Records shown Start Marker

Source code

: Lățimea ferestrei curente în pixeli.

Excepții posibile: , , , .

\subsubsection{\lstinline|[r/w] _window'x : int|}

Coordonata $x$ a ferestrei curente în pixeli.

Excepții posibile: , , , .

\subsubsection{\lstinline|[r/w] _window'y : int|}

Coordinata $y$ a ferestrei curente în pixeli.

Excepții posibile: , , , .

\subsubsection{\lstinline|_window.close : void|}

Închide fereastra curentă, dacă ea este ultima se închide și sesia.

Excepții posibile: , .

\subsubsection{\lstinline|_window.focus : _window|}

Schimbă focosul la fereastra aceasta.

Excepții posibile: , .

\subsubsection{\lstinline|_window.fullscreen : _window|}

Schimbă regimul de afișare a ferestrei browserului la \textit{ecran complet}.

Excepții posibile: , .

Records shown End Marker

*Task item*
Set the lines down exactly as they stand, beginning at the one that contains "Schimbă focosul la fereastra aceasta." and stopping after the last line of the entries above.

*Written solution*
Schimbă focosul la fereastra aceasta.

Excepții posibile: , .

\subsubsection{\lstinline|_window.fullscreen : _window|}

Schimbă regimul de afișare a ferestrei browserului la \textit{ecran complet}.

Excepții posibile: , .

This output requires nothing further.